I appreciate the utility of having a set of well defined and accepted flags for data by the community, as data has certain quality due to time and place. Sadly we are aware that many data users who are not involved in the details and rigors of the measurements, processing and interpretation often ignore these flags. But no harm in producing and providing them.
We appreciate the positive comment on the general usefulness of flags for eddy covariance data users. We hope that a clear and peer-reviewed documentation raises the awareness of the users and can facilitate a more appropriate usage of the data.
What is unique and distinct here is the production of a complementary set of consistency flags (C2F) for flux tower data, which rely on multiple indications of inconsistency among variables, along with a methodology to detect discontinuities in time series. I am a fan of multiple constraints, so I am willing to read the case before me.
As I read this work I have some disagreements with conditions which they may flag.
See below for responses on specific conditions.
For example it is stated that most frequent flags were associated with photosynthesis and respiration during rain pulses under dry and hot conditions. I have spent a good part of my career studying such pulses. They are real and sustained following rain events. To remove them is faulty and will cause biases in sums. Yes, I concur during the rain event itself data such be flagged when sensors are wet. But following the rain, huge amounts of respiration can and will occur.
See major point 2).
2 Materials and methods
As I read this paper back and forth, I wonder about the wisdom of its organization. In the Methods section there are 8 figures or so. This seems more like a Results and Discussion. I also suspect much of the excess material could be in an Appendix or Supplemental material. For a Technical Note, this paper is really long and excessive.
See major point 3). We can agree to move e.g. methodological details to supplementary material based on reviewers’ and editor’s advice. Our initial decision to keep the details in the manuscript was because we considered this appropriate for a ‘Technical Note’.
Section 2.2.1. It is important to benchmark and monitor the relation between PAR and Rg. It is our experience that quantum sensors tend to drift over time, if not frequently calibrated. PAR is used to upscale fluxes with remote sensing and if those relationships are built on faulty values of PAR, the derived products in time, space and trends will be in error. Hence, looking at these flags can have important implications. Too often this issue has been overlooked, so it would be important to know the consequences of improving these data.

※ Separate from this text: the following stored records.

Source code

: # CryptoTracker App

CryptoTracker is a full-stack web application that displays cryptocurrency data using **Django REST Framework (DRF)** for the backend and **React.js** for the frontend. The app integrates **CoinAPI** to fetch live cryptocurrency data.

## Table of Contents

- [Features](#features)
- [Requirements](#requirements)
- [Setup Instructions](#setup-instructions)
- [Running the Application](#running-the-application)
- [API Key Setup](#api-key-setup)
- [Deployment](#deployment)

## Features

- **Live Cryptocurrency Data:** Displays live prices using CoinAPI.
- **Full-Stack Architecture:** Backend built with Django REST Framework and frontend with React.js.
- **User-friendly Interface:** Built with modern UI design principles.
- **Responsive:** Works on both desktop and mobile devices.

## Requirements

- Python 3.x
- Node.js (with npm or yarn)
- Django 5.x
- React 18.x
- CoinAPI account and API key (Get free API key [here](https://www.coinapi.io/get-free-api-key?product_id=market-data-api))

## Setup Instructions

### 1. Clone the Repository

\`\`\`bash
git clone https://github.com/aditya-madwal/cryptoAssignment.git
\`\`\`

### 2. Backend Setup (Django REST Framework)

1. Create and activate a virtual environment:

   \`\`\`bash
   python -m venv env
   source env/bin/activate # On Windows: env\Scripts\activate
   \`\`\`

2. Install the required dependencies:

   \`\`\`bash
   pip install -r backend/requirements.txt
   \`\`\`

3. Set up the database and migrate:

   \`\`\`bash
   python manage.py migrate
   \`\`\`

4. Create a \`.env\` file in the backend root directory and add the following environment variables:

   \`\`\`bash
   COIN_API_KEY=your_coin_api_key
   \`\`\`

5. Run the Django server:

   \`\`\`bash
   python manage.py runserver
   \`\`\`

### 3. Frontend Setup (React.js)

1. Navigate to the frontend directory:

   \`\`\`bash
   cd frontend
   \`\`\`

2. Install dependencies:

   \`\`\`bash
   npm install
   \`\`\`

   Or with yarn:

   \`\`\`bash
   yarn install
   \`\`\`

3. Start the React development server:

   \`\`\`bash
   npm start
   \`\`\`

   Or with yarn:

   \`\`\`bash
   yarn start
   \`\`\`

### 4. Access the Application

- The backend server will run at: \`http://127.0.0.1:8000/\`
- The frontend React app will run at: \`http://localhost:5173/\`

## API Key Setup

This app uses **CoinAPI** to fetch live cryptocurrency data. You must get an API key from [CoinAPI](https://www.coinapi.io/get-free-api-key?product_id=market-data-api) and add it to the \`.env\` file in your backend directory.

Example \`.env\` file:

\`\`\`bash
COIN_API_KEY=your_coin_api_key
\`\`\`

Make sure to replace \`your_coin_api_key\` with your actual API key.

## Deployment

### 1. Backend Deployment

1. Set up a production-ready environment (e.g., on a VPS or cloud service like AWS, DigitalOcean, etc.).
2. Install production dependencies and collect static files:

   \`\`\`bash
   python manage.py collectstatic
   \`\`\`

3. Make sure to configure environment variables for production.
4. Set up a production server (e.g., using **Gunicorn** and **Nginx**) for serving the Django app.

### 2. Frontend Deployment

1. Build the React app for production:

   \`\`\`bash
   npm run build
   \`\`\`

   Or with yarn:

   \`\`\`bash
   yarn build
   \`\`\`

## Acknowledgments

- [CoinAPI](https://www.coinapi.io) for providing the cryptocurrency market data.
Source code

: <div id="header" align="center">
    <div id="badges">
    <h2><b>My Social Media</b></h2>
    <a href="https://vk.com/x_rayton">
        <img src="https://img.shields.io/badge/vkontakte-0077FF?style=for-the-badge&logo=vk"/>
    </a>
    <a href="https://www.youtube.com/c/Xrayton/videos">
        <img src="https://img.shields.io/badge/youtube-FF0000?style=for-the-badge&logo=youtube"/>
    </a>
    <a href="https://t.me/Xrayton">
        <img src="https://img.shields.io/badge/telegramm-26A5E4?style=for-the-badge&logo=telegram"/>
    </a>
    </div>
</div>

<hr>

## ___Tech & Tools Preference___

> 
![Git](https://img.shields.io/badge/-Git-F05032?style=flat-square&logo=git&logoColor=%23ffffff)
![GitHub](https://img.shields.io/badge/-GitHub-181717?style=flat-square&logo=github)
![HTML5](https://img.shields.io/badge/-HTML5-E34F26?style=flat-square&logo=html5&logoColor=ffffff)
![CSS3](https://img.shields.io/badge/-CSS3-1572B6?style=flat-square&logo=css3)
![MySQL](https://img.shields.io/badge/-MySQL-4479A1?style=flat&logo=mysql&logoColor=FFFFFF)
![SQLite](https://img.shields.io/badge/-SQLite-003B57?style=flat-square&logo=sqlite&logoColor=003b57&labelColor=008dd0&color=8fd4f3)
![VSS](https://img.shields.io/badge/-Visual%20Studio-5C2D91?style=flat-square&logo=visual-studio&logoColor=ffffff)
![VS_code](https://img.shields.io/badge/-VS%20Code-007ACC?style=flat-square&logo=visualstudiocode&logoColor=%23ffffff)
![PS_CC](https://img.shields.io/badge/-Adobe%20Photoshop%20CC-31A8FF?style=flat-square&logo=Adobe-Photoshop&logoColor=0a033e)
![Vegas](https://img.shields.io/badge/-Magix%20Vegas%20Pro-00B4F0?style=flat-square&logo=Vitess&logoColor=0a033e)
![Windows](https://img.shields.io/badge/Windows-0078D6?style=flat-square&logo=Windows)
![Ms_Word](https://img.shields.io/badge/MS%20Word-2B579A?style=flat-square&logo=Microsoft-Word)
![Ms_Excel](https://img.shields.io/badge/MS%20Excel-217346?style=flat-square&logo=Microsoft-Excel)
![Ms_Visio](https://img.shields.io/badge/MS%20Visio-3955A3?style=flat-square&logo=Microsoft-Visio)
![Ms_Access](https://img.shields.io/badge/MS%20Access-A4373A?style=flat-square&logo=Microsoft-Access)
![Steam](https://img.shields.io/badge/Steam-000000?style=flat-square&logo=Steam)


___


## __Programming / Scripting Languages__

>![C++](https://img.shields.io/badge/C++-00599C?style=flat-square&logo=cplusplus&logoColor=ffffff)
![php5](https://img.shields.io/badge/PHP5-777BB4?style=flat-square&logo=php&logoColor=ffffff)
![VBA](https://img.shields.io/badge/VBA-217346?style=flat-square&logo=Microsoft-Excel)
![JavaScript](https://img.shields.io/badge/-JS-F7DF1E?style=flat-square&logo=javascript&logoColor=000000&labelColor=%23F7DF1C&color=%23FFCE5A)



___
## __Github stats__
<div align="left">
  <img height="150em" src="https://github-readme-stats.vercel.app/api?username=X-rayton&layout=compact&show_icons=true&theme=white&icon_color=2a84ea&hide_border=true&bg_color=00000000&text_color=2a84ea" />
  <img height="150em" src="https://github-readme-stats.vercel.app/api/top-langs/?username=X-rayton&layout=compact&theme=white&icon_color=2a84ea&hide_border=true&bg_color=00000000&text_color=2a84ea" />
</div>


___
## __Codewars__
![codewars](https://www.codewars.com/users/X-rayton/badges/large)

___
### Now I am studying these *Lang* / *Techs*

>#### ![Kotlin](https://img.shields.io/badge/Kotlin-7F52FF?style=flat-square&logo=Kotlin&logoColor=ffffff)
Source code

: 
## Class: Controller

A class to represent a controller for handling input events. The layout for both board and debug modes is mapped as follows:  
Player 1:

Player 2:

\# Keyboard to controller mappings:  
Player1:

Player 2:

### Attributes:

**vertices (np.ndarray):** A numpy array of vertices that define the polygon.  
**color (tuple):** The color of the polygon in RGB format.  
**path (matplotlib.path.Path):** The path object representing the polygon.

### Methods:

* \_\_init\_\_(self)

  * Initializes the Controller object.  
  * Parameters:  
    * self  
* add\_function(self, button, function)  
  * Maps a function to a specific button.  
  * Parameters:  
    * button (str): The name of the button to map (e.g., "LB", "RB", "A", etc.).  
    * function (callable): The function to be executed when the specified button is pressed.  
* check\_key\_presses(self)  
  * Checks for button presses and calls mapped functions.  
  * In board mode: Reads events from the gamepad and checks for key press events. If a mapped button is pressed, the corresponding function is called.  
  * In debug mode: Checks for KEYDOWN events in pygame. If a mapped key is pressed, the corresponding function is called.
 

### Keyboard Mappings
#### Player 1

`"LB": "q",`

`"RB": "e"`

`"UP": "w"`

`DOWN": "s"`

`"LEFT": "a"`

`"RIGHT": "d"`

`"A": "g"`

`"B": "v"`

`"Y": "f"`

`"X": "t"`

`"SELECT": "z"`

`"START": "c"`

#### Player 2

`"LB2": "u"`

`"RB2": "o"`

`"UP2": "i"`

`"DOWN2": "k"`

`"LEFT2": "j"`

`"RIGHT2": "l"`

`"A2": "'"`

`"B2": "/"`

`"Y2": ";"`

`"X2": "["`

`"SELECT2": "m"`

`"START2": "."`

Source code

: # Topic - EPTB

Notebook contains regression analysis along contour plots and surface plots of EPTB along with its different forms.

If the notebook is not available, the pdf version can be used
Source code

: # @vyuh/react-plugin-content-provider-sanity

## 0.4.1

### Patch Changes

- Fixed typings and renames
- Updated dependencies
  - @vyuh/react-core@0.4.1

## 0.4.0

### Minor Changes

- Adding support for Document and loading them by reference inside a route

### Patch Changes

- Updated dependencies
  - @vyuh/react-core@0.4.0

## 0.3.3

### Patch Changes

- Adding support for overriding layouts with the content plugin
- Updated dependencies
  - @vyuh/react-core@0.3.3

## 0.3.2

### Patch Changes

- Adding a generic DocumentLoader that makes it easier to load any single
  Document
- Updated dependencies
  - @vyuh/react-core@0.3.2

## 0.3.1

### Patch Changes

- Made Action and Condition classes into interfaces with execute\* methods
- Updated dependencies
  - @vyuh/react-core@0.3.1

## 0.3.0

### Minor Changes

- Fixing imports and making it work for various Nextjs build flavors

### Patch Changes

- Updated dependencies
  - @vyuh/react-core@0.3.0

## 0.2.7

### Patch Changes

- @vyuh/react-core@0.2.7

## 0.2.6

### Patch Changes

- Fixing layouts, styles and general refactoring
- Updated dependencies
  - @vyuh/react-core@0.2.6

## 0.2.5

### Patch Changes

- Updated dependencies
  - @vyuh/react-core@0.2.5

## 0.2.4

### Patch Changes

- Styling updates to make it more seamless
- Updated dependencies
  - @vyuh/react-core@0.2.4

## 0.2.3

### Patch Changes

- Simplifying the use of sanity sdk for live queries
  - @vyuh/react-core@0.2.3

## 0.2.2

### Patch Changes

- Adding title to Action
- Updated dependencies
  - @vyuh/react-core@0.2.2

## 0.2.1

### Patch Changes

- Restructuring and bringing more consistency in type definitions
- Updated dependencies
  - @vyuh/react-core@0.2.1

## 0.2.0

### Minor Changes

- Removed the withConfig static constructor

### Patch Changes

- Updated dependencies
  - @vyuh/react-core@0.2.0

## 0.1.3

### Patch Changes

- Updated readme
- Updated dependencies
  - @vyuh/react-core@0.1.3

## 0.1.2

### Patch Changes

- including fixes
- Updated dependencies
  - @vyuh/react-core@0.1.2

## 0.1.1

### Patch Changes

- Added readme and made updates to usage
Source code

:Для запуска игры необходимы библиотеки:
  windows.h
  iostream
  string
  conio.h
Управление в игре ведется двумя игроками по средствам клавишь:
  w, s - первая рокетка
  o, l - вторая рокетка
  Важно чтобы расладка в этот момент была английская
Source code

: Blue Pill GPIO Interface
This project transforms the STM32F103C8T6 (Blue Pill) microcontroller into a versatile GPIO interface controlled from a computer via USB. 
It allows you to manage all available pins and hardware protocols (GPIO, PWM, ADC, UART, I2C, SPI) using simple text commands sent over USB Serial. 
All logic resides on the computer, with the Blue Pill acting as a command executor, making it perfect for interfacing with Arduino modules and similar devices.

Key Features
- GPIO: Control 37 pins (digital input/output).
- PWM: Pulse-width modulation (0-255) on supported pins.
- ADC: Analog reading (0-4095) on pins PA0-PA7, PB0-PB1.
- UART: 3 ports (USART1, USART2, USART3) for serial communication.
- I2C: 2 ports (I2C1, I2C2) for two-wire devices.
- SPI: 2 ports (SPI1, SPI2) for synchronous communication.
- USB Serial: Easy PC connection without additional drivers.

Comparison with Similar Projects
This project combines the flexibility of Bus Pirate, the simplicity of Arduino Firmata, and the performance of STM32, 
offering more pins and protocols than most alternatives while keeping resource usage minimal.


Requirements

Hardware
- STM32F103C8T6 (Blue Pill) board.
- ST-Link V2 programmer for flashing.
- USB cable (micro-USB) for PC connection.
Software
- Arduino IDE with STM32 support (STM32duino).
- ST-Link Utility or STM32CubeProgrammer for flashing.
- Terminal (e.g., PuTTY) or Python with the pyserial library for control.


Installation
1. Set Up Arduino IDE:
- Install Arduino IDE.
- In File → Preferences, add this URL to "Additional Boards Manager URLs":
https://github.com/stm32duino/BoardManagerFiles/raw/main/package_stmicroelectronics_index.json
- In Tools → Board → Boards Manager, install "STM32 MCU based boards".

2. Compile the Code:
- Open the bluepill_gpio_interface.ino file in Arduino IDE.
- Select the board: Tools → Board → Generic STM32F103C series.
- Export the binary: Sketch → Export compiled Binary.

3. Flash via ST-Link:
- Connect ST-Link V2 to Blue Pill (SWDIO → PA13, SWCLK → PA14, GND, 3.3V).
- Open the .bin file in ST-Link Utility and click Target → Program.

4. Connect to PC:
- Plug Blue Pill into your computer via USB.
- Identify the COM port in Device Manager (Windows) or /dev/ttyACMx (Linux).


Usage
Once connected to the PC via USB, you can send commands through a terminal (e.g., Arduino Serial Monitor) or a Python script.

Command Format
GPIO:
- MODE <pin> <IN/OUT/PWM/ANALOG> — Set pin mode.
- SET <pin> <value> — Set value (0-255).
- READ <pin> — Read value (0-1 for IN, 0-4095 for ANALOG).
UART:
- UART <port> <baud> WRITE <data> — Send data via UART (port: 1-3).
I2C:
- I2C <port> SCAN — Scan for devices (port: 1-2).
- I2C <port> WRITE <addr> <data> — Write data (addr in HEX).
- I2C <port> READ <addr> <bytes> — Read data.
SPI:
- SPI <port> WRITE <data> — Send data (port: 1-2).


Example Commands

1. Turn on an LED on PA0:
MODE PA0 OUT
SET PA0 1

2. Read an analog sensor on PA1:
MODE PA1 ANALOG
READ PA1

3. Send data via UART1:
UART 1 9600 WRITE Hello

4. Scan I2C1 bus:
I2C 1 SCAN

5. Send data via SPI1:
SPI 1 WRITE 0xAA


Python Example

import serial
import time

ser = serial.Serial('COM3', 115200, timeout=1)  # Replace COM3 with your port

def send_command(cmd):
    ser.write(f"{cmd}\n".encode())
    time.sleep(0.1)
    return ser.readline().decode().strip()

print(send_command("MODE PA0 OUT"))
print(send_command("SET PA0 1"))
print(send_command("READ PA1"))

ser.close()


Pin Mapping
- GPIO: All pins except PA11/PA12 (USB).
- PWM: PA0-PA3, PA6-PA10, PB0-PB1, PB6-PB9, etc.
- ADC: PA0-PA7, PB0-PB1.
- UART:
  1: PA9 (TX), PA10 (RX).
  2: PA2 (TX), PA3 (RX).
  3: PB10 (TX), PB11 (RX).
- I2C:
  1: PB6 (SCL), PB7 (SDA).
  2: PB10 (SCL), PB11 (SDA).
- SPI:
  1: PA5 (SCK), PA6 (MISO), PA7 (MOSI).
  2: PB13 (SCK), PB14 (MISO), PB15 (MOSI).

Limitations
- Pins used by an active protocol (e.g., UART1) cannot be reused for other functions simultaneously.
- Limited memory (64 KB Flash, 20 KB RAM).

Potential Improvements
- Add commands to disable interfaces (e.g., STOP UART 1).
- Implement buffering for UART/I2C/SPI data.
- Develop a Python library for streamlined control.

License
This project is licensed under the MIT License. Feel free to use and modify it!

We agree with the reviewer that issues in PAR data could easily propagate or deteriorate downstream analysis, including the flux partitioning. We hope that our C2F flags will be contributing to a better usage of PAR data from FLUXNET that could be also implemented in the first steps of the data processing.
The relation between Rn and Rg is important to examine, but realize it will change with season as albedo and surface temperature changes. So be careful and do not make your flags by using one annual dataset for the site.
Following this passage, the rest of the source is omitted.